In practice, an uncontested Grand Island case where both spouses sign a complete settlement usually finalizes in 60 to 90 days. The Hall County District Court can move quickly once the waiting period passes and all paperwork, including a court-approved parenting plan for cases with children, is in order. Contested cases take far longer. Disputes over property under § 42-365, custody under § 42-364, or support can stretch a case to 6 to 18 months once discovery, temporary hearings, mediation, and a possible trial are factored in. A decree entered on evidence taken before the 60-day period ends is legally void, so even agreed cases cannot skip the wait.
What are the residency requirements to file in Hall County?
To file for divorce in Hall County, at least one spouse must have lived in Nebraska for at least one full year with the intent to make it a permanent home, under Neb.
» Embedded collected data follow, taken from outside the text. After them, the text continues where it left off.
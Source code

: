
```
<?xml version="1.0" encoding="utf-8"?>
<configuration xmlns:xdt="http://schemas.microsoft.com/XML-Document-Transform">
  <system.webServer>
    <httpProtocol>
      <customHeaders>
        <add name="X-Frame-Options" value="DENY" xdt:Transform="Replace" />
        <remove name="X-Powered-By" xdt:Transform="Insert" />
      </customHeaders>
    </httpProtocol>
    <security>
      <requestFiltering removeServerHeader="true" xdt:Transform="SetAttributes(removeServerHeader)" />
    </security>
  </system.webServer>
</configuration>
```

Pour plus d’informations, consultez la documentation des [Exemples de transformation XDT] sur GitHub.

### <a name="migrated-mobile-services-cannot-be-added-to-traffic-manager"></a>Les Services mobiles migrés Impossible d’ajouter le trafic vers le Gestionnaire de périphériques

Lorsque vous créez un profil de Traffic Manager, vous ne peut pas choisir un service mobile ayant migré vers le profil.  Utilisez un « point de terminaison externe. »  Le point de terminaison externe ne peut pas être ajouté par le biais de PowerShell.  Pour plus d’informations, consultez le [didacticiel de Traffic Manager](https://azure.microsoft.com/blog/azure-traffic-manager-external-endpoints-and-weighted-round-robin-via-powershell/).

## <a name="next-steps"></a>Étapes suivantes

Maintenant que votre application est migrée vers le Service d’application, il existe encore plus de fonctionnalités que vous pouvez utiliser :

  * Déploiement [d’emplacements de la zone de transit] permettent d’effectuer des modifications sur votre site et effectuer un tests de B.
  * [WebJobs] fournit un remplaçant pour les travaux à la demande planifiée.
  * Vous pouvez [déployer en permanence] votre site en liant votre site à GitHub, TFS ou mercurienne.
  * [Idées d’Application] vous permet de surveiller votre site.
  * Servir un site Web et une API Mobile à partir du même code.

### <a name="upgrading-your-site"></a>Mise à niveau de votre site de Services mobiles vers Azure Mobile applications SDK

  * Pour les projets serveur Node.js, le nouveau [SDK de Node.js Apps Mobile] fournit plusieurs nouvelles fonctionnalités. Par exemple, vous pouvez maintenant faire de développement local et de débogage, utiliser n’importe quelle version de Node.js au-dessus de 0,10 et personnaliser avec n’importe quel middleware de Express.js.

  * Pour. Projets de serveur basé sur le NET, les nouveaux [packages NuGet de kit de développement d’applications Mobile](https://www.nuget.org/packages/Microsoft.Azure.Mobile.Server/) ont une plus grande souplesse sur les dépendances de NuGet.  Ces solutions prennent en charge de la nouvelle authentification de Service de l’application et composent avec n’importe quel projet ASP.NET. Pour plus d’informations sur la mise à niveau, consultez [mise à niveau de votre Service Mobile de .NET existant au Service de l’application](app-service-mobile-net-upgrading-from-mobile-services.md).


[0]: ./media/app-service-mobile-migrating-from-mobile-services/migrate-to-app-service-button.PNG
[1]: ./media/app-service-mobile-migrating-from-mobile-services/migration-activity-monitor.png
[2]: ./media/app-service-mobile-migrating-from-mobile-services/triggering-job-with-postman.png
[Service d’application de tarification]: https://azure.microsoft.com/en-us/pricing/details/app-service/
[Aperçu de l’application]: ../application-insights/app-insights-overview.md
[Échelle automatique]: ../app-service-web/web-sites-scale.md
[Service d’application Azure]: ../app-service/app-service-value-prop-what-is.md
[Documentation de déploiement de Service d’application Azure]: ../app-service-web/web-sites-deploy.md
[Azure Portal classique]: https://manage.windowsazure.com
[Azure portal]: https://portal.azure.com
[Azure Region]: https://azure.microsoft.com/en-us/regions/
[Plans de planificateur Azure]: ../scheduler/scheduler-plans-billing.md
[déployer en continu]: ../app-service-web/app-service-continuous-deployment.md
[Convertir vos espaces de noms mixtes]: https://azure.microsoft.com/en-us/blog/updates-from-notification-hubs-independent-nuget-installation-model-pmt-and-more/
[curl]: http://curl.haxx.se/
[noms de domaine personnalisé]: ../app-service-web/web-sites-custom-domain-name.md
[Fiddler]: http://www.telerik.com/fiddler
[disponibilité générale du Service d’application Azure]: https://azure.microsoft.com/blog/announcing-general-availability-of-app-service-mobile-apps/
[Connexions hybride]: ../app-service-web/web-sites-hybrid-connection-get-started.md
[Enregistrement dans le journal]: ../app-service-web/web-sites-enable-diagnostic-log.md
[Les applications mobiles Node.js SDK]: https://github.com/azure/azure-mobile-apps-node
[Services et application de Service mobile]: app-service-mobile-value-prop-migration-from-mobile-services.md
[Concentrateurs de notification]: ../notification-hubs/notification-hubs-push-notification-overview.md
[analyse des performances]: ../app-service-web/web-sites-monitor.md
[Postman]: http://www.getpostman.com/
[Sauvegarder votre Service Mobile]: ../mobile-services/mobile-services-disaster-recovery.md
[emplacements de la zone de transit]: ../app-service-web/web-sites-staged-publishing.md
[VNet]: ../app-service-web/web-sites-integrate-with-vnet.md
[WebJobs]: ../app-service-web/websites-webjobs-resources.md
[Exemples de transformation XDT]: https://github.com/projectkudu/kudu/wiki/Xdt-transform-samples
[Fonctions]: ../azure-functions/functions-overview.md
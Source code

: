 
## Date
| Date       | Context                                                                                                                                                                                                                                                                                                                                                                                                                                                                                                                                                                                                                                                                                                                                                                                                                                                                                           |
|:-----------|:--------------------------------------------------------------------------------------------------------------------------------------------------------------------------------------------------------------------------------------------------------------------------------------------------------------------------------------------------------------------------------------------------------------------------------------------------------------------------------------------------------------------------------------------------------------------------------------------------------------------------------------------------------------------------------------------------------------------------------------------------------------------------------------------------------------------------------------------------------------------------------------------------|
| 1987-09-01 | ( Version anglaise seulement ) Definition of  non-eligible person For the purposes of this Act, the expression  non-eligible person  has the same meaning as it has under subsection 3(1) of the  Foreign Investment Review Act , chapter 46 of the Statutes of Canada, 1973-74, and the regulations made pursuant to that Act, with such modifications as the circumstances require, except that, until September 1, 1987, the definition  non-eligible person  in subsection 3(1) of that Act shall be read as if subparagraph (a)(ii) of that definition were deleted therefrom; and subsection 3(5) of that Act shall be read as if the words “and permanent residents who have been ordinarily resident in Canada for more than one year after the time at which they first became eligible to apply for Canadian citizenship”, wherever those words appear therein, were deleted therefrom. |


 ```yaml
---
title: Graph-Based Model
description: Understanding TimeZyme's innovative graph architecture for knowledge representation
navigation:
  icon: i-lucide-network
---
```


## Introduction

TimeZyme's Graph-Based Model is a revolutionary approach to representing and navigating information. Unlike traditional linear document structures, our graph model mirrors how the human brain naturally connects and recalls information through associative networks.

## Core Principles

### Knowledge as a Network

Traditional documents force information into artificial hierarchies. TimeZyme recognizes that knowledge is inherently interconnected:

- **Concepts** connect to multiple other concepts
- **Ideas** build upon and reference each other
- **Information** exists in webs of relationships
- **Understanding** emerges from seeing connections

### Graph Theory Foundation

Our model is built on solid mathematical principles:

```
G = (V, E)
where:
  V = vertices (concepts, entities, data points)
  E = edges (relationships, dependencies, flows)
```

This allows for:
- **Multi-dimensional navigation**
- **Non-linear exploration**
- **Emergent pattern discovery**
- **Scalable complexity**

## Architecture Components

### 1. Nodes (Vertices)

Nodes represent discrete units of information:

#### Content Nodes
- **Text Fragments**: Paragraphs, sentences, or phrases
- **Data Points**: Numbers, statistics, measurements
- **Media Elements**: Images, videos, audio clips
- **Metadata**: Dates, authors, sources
Rev. Stat. § 42-349. This one-year residency rule is jurisdictional, meaning the Hall County District Court cannot hear your case if neither spouse meets it.
There are two exceptions. If your marriage was performed in Nebraska and one spouse has lived in the state continuously since the wedding, you can file without waiting a full year. Separately, a service member stationed at a Nebraska military installation continuously for one year is treated as a Nebraska resident for divorce purposes. You also need proper venue: under § 42-349, the case belongs in the county where a spouse resides, so a Grand Island resident files in Hall County rather than in a neighboring county like Buffalo or Adams.
How are property and custody decided in a Grand Island divorce?
Nebraska uses equitable distribution, so the Hall County District Court divides the marital estate fairly rather than strictly 50/50. Under Neb. Rev. Stat. § 42-365, courts weigh the duration of the marriage, each spouse's contributions, and interrupted careers, and Nebraska appellate courts apply a general benchmark of awarding each spouse roughly one-third to one-half of the marital estate. Pensions, retirement plans, and other deferred compensation are part of the marital estate under § 42-366, whether vested or not.
For children, custody is decided under Neb. Rev. Stat. § 42-364 using the best-interests standard set by the Nebraska Parenting Act. The court must approve a parenting plan covering legal custody (decision-making) and physical custody (where the child lives), and it cannot favor a parent based on sex or disability. Joint custody is available when both parents agree and the court finds it serves the child, or when the court specifically finds it appropriate after a hearing. Child support follows the Nebraska Child Support Guidelines; you can run a preliminary figure with the child support calculator before consulting a Grand Island attorney.